Market risk factors are often critical to evaluating the potential of an R&D program. Indeed, for investments in fairly specific technologies, the risks associated with market acceptance may overwhelm those associated with technical success. Alternatively, fundamental programs that yield results applicable to a range of technologies and market conditions may be less susceptible to the market risks discussed here: They may be applicable in a wide range of regulatory regimes and may contribute to multiple technologies, at least some of which are likely to be available and of interest in the relevant time frame. Of course, long-term fundamental programs may be very risky in that the likelihood that all of their goals are achieved is remote.

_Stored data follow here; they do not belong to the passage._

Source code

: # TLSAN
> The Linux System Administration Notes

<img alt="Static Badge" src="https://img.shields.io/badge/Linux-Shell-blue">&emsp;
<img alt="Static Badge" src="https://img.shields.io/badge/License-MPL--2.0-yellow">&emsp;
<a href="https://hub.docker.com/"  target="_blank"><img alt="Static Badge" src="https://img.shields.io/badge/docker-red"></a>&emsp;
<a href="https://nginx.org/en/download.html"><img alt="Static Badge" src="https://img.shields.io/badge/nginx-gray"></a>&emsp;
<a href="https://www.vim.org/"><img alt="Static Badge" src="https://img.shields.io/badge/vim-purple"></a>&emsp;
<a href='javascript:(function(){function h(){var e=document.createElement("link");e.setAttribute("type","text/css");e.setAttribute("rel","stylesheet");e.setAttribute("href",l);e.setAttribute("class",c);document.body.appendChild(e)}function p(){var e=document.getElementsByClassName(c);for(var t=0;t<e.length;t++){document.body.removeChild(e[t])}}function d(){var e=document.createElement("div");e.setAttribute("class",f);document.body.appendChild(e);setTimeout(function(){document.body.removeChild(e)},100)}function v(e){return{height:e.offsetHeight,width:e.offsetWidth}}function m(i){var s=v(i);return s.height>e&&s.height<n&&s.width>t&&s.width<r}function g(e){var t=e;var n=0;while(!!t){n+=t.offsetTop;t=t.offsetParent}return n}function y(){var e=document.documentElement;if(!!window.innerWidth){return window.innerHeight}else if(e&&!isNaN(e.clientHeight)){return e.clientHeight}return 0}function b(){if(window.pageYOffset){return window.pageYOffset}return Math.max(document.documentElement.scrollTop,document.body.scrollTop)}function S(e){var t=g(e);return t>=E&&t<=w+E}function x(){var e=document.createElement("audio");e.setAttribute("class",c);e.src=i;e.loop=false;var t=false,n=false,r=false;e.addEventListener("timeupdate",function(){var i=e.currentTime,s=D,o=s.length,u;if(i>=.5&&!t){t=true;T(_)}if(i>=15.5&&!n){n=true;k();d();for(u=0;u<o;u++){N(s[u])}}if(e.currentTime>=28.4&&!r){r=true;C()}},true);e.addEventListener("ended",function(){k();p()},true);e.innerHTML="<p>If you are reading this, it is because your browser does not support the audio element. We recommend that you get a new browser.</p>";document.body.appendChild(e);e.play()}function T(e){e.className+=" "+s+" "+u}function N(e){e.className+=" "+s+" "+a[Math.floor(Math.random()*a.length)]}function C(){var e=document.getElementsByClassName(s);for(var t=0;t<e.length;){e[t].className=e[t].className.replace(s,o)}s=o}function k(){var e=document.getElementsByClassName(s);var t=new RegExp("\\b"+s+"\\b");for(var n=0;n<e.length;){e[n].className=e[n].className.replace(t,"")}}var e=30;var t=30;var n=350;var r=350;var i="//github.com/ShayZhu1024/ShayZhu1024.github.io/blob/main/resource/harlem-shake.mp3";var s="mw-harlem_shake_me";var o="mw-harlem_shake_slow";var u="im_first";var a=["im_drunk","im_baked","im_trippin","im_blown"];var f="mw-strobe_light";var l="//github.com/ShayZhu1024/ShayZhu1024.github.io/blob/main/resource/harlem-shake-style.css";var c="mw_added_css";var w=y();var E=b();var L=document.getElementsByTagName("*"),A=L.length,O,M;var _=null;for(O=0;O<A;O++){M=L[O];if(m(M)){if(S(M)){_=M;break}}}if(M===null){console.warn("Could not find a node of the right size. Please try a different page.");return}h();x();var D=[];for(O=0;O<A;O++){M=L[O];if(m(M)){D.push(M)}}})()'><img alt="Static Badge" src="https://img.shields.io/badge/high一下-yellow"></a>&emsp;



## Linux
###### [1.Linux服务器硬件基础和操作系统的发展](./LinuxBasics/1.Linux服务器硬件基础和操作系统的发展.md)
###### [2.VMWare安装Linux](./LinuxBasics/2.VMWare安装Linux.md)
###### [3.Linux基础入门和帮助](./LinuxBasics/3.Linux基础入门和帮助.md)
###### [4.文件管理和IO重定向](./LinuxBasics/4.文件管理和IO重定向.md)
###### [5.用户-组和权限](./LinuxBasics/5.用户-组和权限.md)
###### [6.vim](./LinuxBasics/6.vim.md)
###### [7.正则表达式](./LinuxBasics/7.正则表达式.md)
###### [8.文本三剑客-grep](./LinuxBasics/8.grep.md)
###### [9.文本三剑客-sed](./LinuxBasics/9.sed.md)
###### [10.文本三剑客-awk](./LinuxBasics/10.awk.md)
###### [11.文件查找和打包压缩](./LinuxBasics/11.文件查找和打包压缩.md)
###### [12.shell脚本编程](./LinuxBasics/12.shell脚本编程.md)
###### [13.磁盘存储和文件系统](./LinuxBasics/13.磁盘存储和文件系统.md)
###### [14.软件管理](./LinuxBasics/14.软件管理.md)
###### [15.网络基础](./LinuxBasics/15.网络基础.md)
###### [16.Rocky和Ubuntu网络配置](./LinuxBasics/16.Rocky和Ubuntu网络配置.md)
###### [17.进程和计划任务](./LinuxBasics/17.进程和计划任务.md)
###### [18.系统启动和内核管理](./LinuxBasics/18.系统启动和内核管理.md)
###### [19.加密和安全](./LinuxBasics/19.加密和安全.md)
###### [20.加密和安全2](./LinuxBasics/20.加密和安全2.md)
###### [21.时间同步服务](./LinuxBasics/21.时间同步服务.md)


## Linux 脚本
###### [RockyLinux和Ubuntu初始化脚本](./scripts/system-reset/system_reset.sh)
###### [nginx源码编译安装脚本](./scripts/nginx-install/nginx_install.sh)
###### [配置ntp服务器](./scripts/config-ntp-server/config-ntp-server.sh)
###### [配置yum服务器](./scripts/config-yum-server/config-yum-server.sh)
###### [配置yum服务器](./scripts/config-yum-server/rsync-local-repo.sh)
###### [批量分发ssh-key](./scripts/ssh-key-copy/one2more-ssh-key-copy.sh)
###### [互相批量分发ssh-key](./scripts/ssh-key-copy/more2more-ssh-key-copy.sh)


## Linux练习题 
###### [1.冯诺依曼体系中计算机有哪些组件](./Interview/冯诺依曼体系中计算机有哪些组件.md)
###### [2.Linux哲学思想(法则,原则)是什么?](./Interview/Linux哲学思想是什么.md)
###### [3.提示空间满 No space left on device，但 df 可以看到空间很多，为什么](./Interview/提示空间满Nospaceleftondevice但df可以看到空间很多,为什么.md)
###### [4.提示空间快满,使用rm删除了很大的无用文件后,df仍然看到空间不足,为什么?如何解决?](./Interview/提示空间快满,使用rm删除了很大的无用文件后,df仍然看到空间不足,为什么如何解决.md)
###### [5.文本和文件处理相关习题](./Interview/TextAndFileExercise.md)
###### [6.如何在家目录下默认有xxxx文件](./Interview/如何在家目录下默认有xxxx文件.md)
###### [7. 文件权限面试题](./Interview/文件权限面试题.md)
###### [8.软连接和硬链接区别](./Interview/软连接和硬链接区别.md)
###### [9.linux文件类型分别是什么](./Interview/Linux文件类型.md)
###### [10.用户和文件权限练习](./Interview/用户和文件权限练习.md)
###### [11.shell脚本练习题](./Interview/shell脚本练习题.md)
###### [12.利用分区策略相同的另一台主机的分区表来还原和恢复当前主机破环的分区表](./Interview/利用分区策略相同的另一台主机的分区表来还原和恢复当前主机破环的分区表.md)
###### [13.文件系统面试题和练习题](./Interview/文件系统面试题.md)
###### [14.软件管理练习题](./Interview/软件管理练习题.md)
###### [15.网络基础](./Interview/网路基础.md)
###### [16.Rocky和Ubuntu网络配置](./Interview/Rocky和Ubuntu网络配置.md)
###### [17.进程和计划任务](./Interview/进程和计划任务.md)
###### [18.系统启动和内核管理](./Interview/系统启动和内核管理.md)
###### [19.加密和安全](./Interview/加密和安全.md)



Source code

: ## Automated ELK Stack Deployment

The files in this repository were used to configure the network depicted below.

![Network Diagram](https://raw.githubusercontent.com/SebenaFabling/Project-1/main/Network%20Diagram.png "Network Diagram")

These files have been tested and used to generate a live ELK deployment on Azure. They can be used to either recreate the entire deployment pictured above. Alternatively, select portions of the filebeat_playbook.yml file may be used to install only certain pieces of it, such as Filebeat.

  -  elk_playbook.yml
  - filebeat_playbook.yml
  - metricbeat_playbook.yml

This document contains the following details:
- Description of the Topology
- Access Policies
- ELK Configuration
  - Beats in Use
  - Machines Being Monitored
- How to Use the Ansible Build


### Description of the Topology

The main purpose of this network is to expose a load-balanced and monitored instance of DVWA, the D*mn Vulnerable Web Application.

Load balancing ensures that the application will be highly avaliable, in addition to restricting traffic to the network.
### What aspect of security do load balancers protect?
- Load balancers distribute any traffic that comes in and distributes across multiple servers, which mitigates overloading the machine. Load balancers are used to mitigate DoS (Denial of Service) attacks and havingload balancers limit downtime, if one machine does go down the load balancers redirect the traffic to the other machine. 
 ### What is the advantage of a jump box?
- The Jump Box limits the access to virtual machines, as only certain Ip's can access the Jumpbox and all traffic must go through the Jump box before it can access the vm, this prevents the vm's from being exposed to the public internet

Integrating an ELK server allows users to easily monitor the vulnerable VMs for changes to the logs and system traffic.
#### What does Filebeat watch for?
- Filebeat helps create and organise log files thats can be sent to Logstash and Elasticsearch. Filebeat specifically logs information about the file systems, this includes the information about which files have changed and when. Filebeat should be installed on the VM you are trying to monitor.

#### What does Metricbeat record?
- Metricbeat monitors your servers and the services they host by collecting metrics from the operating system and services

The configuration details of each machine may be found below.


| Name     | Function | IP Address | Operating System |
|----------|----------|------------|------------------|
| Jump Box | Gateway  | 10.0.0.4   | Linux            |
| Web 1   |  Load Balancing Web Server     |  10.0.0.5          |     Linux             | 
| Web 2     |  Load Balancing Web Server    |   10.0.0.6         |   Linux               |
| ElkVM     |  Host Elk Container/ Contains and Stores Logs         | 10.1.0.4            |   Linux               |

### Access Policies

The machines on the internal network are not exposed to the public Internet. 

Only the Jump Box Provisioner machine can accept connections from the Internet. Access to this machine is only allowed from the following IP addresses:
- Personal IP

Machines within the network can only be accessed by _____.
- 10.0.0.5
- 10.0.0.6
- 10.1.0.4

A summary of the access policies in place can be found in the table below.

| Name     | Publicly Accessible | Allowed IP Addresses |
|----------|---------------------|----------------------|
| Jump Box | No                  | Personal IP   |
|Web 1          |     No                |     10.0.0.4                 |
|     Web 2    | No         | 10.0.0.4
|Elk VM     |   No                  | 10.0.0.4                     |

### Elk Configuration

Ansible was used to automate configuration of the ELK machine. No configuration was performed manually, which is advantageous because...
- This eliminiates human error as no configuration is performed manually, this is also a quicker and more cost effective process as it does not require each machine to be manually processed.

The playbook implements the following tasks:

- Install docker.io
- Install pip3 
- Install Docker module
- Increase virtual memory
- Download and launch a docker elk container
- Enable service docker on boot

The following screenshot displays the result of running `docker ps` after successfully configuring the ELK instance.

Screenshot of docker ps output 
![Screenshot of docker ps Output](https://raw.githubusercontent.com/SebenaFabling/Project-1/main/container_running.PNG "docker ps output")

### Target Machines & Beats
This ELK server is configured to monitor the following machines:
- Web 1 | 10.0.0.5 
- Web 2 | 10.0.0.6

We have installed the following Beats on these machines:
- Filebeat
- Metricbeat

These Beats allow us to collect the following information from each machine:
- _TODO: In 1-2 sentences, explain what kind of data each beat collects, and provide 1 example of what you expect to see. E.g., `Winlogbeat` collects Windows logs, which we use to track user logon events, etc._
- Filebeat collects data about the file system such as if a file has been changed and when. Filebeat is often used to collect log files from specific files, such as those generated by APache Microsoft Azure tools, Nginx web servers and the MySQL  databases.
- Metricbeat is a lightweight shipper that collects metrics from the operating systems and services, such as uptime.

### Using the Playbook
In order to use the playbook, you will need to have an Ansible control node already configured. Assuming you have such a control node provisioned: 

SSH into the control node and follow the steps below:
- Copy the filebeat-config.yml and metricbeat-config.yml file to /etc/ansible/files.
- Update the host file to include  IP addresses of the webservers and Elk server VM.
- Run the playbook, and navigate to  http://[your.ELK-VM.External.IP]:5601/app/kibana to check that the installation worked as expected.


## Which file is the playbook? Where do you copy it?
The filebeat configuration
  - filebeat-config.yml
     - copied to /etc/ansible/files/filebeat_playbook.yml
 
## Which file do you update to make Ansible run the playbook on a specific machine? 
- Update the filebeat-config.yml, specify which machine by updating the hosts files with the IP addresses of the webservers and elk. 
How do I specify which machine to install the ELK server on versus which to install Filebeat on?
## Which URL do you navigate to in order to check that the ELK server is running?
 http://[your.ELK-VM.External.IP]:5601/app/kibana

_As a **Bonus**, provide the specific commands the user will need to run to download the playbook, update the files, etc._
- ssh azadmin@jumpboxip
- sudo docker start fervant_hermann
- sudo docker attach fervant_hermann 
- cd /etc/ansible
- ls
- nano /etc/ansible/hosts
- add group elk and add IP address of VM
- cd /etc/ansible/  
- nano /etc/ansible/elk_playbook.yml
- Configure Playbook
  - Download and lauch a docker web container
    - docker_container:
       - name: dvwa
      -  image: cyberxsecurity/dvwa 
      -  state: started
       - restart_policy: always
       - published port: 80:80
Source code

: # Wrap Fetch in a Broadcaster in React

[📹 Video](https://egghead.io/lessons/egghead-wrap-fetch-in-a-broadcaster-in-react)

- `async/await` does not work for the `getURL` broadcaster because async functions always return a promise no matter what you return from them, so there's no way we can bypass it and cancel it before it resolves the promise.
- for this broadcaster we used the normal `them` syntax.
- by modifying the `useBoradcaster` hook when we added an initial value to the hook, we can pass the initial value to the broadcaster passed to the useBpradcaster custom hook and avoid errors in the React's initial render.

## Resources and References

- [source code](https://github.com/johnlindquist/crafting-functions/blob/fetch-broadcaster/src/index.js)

Long-term, fundamental R&D requires further development and often further research before reaching a commercial outcome. Applied R&D such as the DOE programs considered in this report aims to develop technologies with specific performance and cost criteria that will be commercial in a time frame consistent with the schedule of the applied R&D project. It is this latter type of R&D having more immediate commercial applicability that the methodology has been designed to evaluate. The types of benefits evaluated in the methodology—for example, economic benefits—are consistent with the goals of technology development programs and the expectations of those making the investments. A further difference between fundamental and applied R&D is that the former has knowledge as its primary goal while the latter has knowledge as a by-product. Knowledge benefits may include unanticipated and not closely related technological spin-offs that are made possible by the research programs. Because the methodology proposed here is for applied R&D it has economic, environmental, and security benefits as its primary goal and does not give credit for knowledge generated in the course of a technology’s development.

All panels will report their results consistently using the benefits results template discussed in this Appendix (see Figure F-4). The format requires that each panel present similar information about the program under review and its findings so that users of the results can make informed program and funding decisions. The benefits results template consists of three sections. The first section lists important program information provided by the Department of Energy (DOE). The second section presents the panel’s results matrix of

the expected benefits of the program using the committee’s methodology applied to DOE’s expectation of program outcomes as well as the alternative outcomes anticipated by the panel. The third section of the template provides the panel’s findings and conclusions and expert opinions regarding the application of the methodology to the program.

In addition, panels must prepare a brief report—about 10 pages—to include background, summary of the DOE program, technical and market risk assessment, results and discussion, technical and market success, benefits estimation, role of DOE funding, decision tree, benefits calculations, results matrix, summary, and conclusions (including recommendations).

The first section of the benefits results template will provide summary information characterizing the DOE program. This information will include an identification of the program goals; funding, including outside funding; and the program’s critical interdependencies with other DOE program efforts. This information is provided directly by DOE.

The results matrix in the template is for presenting the panel’s views of the program’s technical and market risks and the expected benefits of the R&D program. Market risks reflect the panel’s expert opinion of the program’s market acceptance assuming that the goals have been met. Assessing the market risk includes consideration of price, infrastructure development and support, ease of use, competition from other technologies or innovations, time, and end-user preferences. In the committee’s decision tree framework, there is no single point estimate of technical or market risk, owing to the many possible outcomes. The quantitative estimates of probability are recorded in the decision tree, as discussed in Appendix F, whereas the results matrix should be annotated with a discussion of the key factors that contribute to the technical and market risk.

The benefits estimated by the panel represent an expected value benefit. This is calculated by adjusting the benefits that DOE assumes will be accrued if the program goal is met for the technical and market risks identified by the panel. Figure F-4 provides expected benefits for three scenarios to reflect a bounding of benefits for three possible future states.

The panel’s opinion and quantification and discussion of the risks are provided in the third section of the template in Figure F-4. The information required to be included in this section is listed in the template itself. The panel must complete the matrix using sufficient clarity and transparency to allow readers and potential users of the matrix to make informed and reasoned decisions about future goals, funding levels, and expected benefits. The template should be used by all panels to ensure consistency in reporting, use, and interpretation.